On the basis of this example in keras, I've build an autoencoder and trained it on the MNIST dataset, but depending on how I reconstruct the input, the output is different.

Row 1 = the original MNIST test_data

Row 2 = decoder(encoder(test_data))

Row 3 = full_vae_model(test_data)

MNIST 数字

If you look close, you'll see that the digits in row 2 and 3 look different. Can someone explain why this is the case? To my understanding, it shouldn't make any difference by which of the two paths I reconstruct the original data.

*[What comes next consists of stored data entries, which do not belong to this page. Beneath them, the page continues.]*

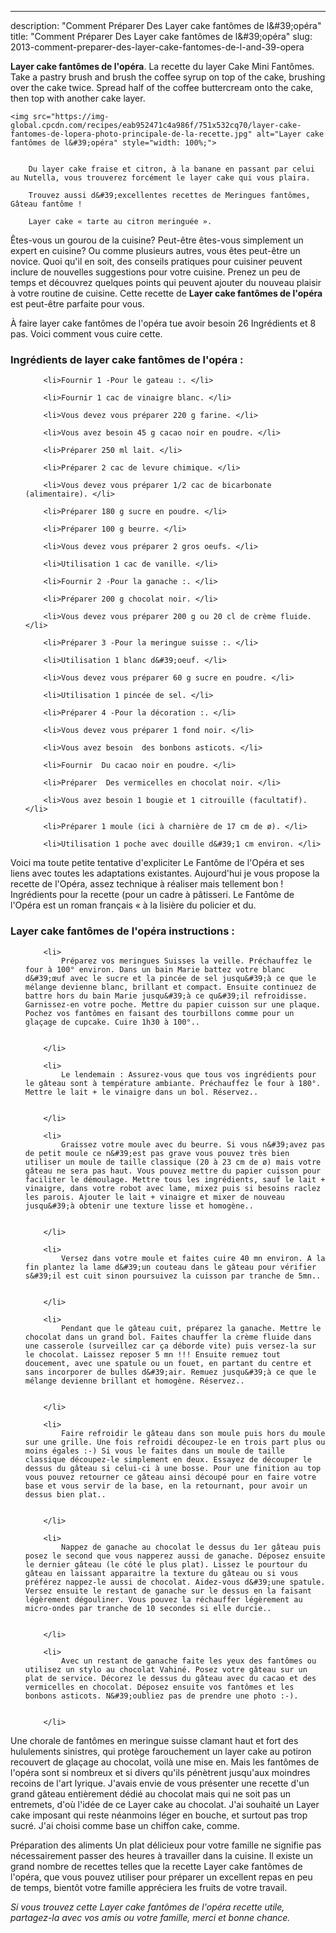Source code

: ---
description: "Comment Préparer Des Layer cake fantômes de l&amp;#39;opéra"
title: "Comment Préparer Des Layer cake fantômes de l&amp;#39;opéra"
slug: 2013-comment-preparer-des-layer-cake-fantomes-de-l-and-39-opera

<p>
	<strong>Layer cake fantômes de l&#39;opéra</strong>. 
	La recette du layer Cake Mini Fantômes. Take a pastry brush and brush the coffee syrup on top of the cake, brushing over the cake twice. Spread half of the coffee buttercream onto the cake, then top with another cake layer.
</p>
<p>
	
	<img src="https://img-global.cpcdn.com/recipes/eab952471c4a986f/751x532cq70/layer-cake-fantomes-de-lopera-photo-principale-de-la-recette.jpg" alt="Layer cake fantômes de l&#39;opéra" style="width: 100%;">
	
	
		Du layer cake fraise et citron, à la banane en passant par celui au Nutella, vous trouverez forcément le layer cake qui vous plaira.
	
		Trouvez aussi d&#39;excellentes recettes de Meringues fantômes, Gâteau fantôme !
	
		Layer cake « tarte au citron meringuée ».
	
</p>

Êtes-vous un gourou de la cuisine? Peut-être êtes-vous simplement un expert en cuisine? Ou comme plusieurs autres, vous êtes peut-être un novice. Quoi qu'il en soit, des conseils pratiques pour cuisiner peuvent inclure de nouvelles suggestions pour votre cuisine. Prenez un peu de temps et découvrez quelques points qui peuvent ajouter du nouveau plaisir à votre routine de cuisine. Cette recette de <strong> Layer cake fantômes de l&#39;opéra </strong> est peut-être parfaite pour vous.

<!--inarticleads1-->

À faire layer cake fantômes de l&#39;opéra tue avoir besoin 26 Ingrédients et 8 pas. Voici comment vous cuire cette.

<h3>Ingrédients de layer cake fantômes de l&#39;opéra :</h3>

<ol>
	
		<li>Fournir 1 -Pour le gateau :. </li>
	
		<li>Fournir 1 cac de vinaigre blanc. </li>
	
		<li>Vous devez vous préparer 220 g farine. </li>
	
		<li>Vous avez besoin 45 g cacao noir en poudre. </li>
	
		<li>Préparer 250 ml lait. </li>
	
		<li>Préparer 2 cac de levure chimique. </li>
	
		<li>Vous devez vous préparer 1/2 cac de bicarbonate (alimentaire). </li>
	
		<li>Préparer 180 g sucre en poudre. </li>
	
		<li>Préparer 100 g beurre. </li>
	
		<li>Vous devez vous préparer 2 gros oeufs. </li>
	
		<li>Utilisation 1 cac de vanille. </li>
	
		<li>Fournir 2 -Pour la ganache :. </li>
	
		<li>Préparer 200 g chocolat noir. </li>
	
		<li>Vous devez vous préparer 200 g ou 20 cl de crème fluide. </li>
	
		<li>Préparer 3 -Pour la meringue suisse :. </li>
	
		<li>Utilisation 1 blanc d&#39;oeuf. </li>
	
		<li>Vous devez vous préparer 60 g sucre en poudre. </li>
	
		<li>Utilisation 1 pincée de sel. </li>
	
		<li>Préparer 4 -Pour la décoration :. </li>
	
		<li>Vous devez vous préparer 1 fond noir. </li>
	
		<li>Vous avez besoin  des bonbons asticots. </li>
	
		<li>Fournir  Du cacao noir en poudre. </li>
	
		<li>Préparer  Des vermicelles en chocolat noir. </li>
	
		<li>Vous avez besoin 1 bougie et 1 citrouille (facultatif). </li>
	
		<li>Préparer 1 moule (ici à charnière de 17 cm de ø). </li>
	
		<li>Utilisation 1 poche avec douille d&#39;1 cm environ. </li>
	
</ol>

Voici ma toute petite tentative d&#39;expliciter Le Fantôme de l&#39;Opéra et ses liens avec toutes les adaptations existantes. Aujourd&#39;hui je vous propose la recette de l&#39;Opéra, assez technique à réaliser mais tellement bon ! Ingrédients pour la recette (pour un cadre à pâtisseri. Le Fantôme de l&#39;Opéra est un roman français « à la lisière du policier et du. 

<!--inarticleads2-->

<h3>Layer cake fantômes de l&#39;opéra instructions :</h3>

<ol>
	
		<li>
			Préparez vos meringues Suisses la veille. Préchauffez le four à 100° environ. Dans un bain Marie battez votre blanc d&#39;œuf avec le sucre et la pincée de sel jusqu&#39;à ce que le mélange devienne blanc, brillant et compact. Ensuite continuez de battre hors du bain Marie jusqu&#39;à ce qu&#39;il refroidisse. Garnissez-en votre poche. Mettre du papier cuisson sur une plaque. Pochez vos fantômes en faisant des tourbillons comme pour un glaçage de cupcake. Cuire 1h30 à 100°..
			
			
		</li>
	
		<li>
			Le lendemain : Assurez-vous que tous vos ingrédients pour le gâteau sont à température ambiante. Préchauffez le four à 180°. Mettre le lait + le vinaigre dans un bol. Réservez..
			
			
		</li>
	
		<li>
			Graissez votre moule avec du beurre. Si vous n&#39;avez pas de petit moule ce n&#39;est pas grave vous pouvez très bien utiliser un moule de taille classique (20 à 23 cm de ø) mais votre gâteau ne sera pas haut. Vous pouvez mettre du papier cuisson pour faciliter le démoulage. Mettre tous les ingrédients, sauf le lait + vinaigre, dans votre robot avec lame, mixez puis si besoins raclez les parois. Ajouter le lait + vinaigre et mixer de nouveau jusqu&#39;à obtenir une texture lisse et homogène..
			
			
		</li>
	
		<li>
			Versez dans votre moule et faites cuire 40 mn environ. A la fin plantez la lame d&#39;un couteau dans le gâteau pour vérifier s&#39;il est cuit sinon poursuivez la cuisson par tranche de 5mn..
			
			
		</li>
	
		<li>
			Pendant que le gâteau cuit, préparez la ganache. Mettre le chocolat dans un grand bol. Faites chauffer la crème fluide dans une casserole (surveillez car ça déborde vite) puis versez-la sur le chocolat. Laissez reposer 5 mn !!! Ensuite remuez tout doucement, avec une spatule ou un fouet, en partant du centre et sans incorporer de bulles d&#39;air. Remuez jusqu&#39;à ce que le mélange devienne brillant et homogène. Réservez..
			
			
		</li>
	
		<li>
			Faire refroidir le gâteau dans son moule puis hors du moule sur une grille. Une fois refroidi découpez-le en trois part plus ou moins égales :-) Si vous le faites dans un moule de taille classique découpez-le simplement en deux. Essayez de découper le dessus du gâteau si celui-ci à une bosse. Pour une finition au top vous pouvez retourner ce gâteau ainsi découpé pour en faire votre base et vous servir de la base, en la retournant, pour avoir un dessus bien plat..
			
			
		</li>
	
		<li>
			Nappez de ganache au chocolat le dessus du 1er gâteau puis posez le second que vous napperez aussi de ganache. Déposez ensuite le dernier gâteau (le côté le plus plat). Lissez le pourtour du gâteau en laissant apparaitre la texture du gâteau ou si vous préférez nappez-le aussi de chocolat. Aidez-vous d&#39;une spatule. Versez ensuite le restant de ganache sur le dessus en la faisant légèrement dégouliner. Vous pouvez la réchauffer légèrement au micro-ondes par tranche de 10 secondes si elle durcie..
			
			
		</li>
	
		<li>
			Avec un restant de ganache faite les yeux des fantômes ou utilisez un stylo au chocolat Vahiné. Posez votre gâteau sur un plat de service. Décorez le dessus du gâteau avec du cacao et des vermicelles en chocolat. Déposez ensuite vos fantômes et les bonbons asticots. N&#39;oubliez pas de prendre une photo :-).
			
			
		</li>
	
</ol>

Une chorale de fantômes en meringue suisse clamant haut et fort des hululements sinistres, qui protège farouchement un layer cake au potiron recouvert de glaçage au chocolat, voilà une mise en. Mais les fantômes de l&#39;opéra sont si nombreux et si divers qu&#39;ils pénètrent jusqu&#39;aux moindres recoins de l&#39;art lyrique. J&#39;avais envie de vous présenter une recette d&#39;un grand gâteau entièrement dédié au chocolat mais qui ne soit pas un entremets, d&#39;où l&#39;idée de ce Layer cake au chocolat. J&#39;ai souhaité un Layer cake imposant qui reste néanmoins léger en bouche, et surtout pas trop sucré. J&#39;ai choisi comme base un chiffon cake, comme. 

<!--inarticleads1-->

<p>
Préparation des aliments Un plat délicieux pour votre famille ne signifie pas nécessairement passer des heures à travailler dans la cuisine. Il existe un grand nombre de recettes telles que la recette Layer cake fantômes de l&#39;opéra, que vous pouvez utiliser pour préparer un excellent repas en peu de temps, bientôt votre famille appréciera les fruits de votre travail.
</p>

<p>
<i>Si vous trouvez cette Layer cake fantômes de l&#39;opéra recette utile, partagez-la avec vos amis ou votre famille, merci et bonne chance.</i>
</p>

Here's the structure of a variational autoencoder (image taken from this article ). Now when I take the input and pass it thorugh the whole network, why isn't it the same as passing it through to the latent vector, and then this intermediate result again through to the output? What happens in between?

VAE结构

Here is the code, slightly modified from the keras example (but no changes made in the architecture)

'''Example of VAE on MNIST dataset using MLP
The VAE has a modular design. The encoder, decoder and VAE
are 3 models that share weights. After training the VAE model,
the encoder can be used to  generate latent vectors.
The decoder can be used to generate MNIST digits by sampling the
latent vector from a Gaussian distribution with mean=0 and std=1.
# Reference
[1] Kingma, Diederik P., and Max Welling.
"Auto-encoding variational bayes."
https://arxiv.org/abs/1312.6114
'''

from __future__ import absolute_import
from __future__ import division
from __future__ import print_function

from keras.layers import Lambda, Input, Dense
from keras.models import Model
from keras.datasets import mnist
from keras.losses import mse, binary_crossentropy
from keras.utils import plot_model
from keras import backend as K

import numpy as np
import matplotlib.pyplot as plt
import os


# reparameterization trick
# instead of sampling from Q(z|X), sample eps = N(0,I)
# z = z_mean + sqrt(var)*eps
def sampling(args):
    """Reparameterization trick by sampling fr an isotropic unit Gaussian.
    # Arguments:
        args (tensor): mean and log of variance of Q(z|X)
    # Returns:
        z (tensor): sampled latent vector
    """

    z_mean, z_log_var = args
    batch = K.shape(z_mean)[0]
    dim = K.int_shape(z_mean)[1]
    # by default, random_normal has mean=0 and std=1.0
    epsilon = K.random_normal(shape=(batch, dim))
    return z_mean + K.exp(0.5 * z_log_var) * epsilon

# MNIST dataset
(x_train, y_train), (x_test, y_test) = mnist.load_data()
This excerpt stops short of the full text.